Monetary items are assets or liabilities that are fixed or can be determined into a fixed amount of money. They are measured in terms of money and can be readily used for buying and selling goods and services. Monetary items have a value that is stated or fixed in terms of an amount of currency.
Examples of monetary items are:
- Monetary Assets: These include cash, bank deposits, accounts receivable, and notes receivable.
- Monetary Liabilities: These include accounts payable, wages payable, rent payable, interest payable, bank loans, and long-term debts.
The defining characteristic of monetary items is that they represent a fixed or determinable amount of money. This means that they either already represent an amount of money (like cash) or they can be converted into a specific amount of money (like accounts receivable, which will be converted into cash when the customer pays their invoice).
In terms of financial reporting, monetary items are typically reported at their nominal (or face value) amount, not their current market or fair value. This is because their value is fixed in terms of money, regardless of changes in price levels or exchange rates. In contrast, non-monetary items, like property, plant, and equipment, inventory, or equity investments, can fluctuate in value over time due to various factors like changes in the market, physical deterioration, or improvements.
Example of a Monetary Item
Let’s use a hypothetical company, DEF Inc., to provide an example of monetary items.
Assume DEF Inc.’s balance sheet includes the following:
- Cash: DEF Inc. has $150,000 in cash.
- Accounts Receivable: DEF Inc. has sold goods worth $200,000 to its customers on credit, and these customers are yet to pay for the goods.
- Notes Receivable: DEF Inc. provided a short-term loan of $50,000 to another company, which is due to be repaid within a year.
- Accounts Payable: DEF Inc. owes $100,000 to its suppliers for purchases made on credit.
- Wages Payable: DEF Inc. owes $50,000 in wages to its employees, which will be paid in the next payroll cycle.
- Bank Loan: DEF Inc. has a bank loan of $200,000 which it needs to repay over the next few years.
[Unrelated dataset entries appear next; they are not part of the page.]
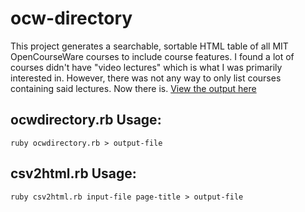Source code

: # ocw-directory
This project generates a searchable, sortable HTML table of all MIT OpenCourseWare courses to include course features.
I found a lot of courses didn't have "video lectures" which is what I was primarily interested in.
However, there was not any way to only list courses containing said lectures. Now there is.
[View the output here](http://adamstevenson.me/ocw-directory/)

## ocwdirectory.rb Usage:
```ruby ocwdirectory.rb > output-file```

## csv2html.rb Usage:

```ruby csv2html.rb input-file page-title > output-file```
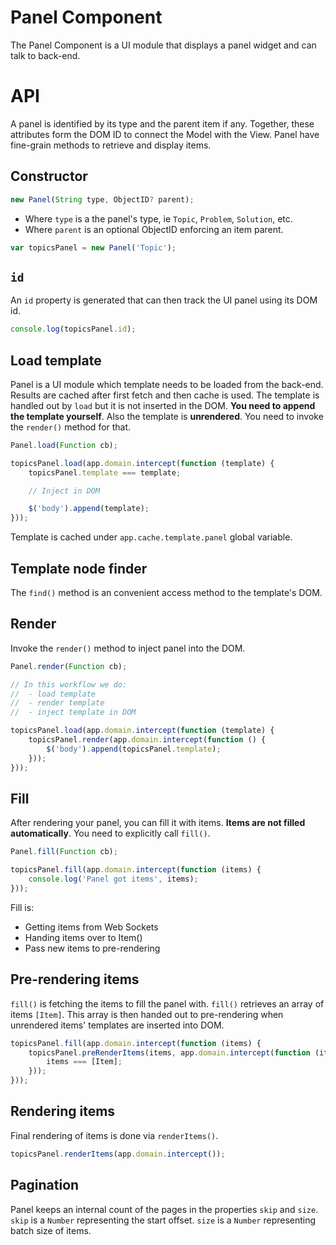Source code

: Panel Component
===============

The Panel Component is a UI module that displays a panel widget and can talk to back-end.

# API

A panel is identified by its type and the parent item if any. Together, these attributes form the DOM ID to connect the Model with the View. Panel have fine-grain methods to retrieve and display items.

## Constructor

```js
new Panel(String type, ObjectID? parent);
```

- Where `type` is a the panel's type, ie `Topic`, `Problem`, `Solution`, etc.
- Where `parent` is an optional ObjectID enforcing an item parent.

```js
var topicsPanel = new Panel('Topic');
```

## `id`

An `id` property is generated that can then track the UI panel using its DOM id.

```js
console.log(topicsPanel.id);
```

## Load template

Panel is a UI module which template needs to be loaded from the back-end. Results are cached after first fetch and then cache is used. The template is handled out by `load` but it is not inserted in the DOM. **You need to append the template yourself**. Also the template is **unrendered**. You need to invoke the `render()` method for that.

```js
Panel.load(Function cb);
```

```js
topicsPanel.load(app.domain.intercept(function (template) {
    topicsPanel.template === template;

    // Inject in DOM

    $('body').append(template);
}));
```

Template is cached under `app.cache.template.panel` global variable.

## Template node finder

The `find()` method is an convenient access method to the template's DOM.

## Render

Invoke the `render()` method to inject panel into the DOM.

```js
Panel.render(Function cb);
```

```js
// In this workflow we do:
//  - load template
//  - render template
//  - inject template in DOM

topicsPanel.load(app.domain.intercept(function (template) {
    topicsPanel.render(app.domain.intercept(function () {
        $('body').append(topicsPanel.template);
    }));
}));
```

## Fill

After rendering your panel, you can fill it with items. **Items are not filled automatically**. You need to explicitly call `fill()`.

```js
Panel.fill(Function cb);
```

```js
topicsPanel.fill(app.domain.intercept(function (items) {
    console.log('Panel got items', items);
}));
```

Fill is:

- Getting items from Web Sockets
- Handing items over to Item()
- Pass new items to pre-rendering

## Pre-rendering items

`fill()` is fetching the items to fill the panel with. `fill()` retrieves an array of items `[Item]`. This array is then handed out to pre-rendering when unrendered items' templates are inserted into DOM.

```js
topicsPanel.fill(app.domain.intercept(function (items) {
    topicsPanel.preRenderItems(items, app.domain.intercept(function (items) {
        items === [Item];
    }));
}));
```

## Rendering items

Final rendering of items is done via `renderItems()`.

```js
topicsPanel.renderItems(app.domain.intercept());
```

## Pagination

Panel keeps an internal count of the pages in the properties `skip` and `size`. `skip` is a `Number` representing the start offset. `size` is a `Number` representing batch size of items.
Each of these items is a monetary item because it either represents an amount of money (like cash), or it can be readily converted into a fixed amount of cash (like accounts receivable), or it’s an amount of money that needs to be paid (like accounts payable or a bank loan). Non-monetary items, such as buildings, vehicles, inventory, or goodwill, are not included in this list because their value cannot be readily converted into a fixed cash amount.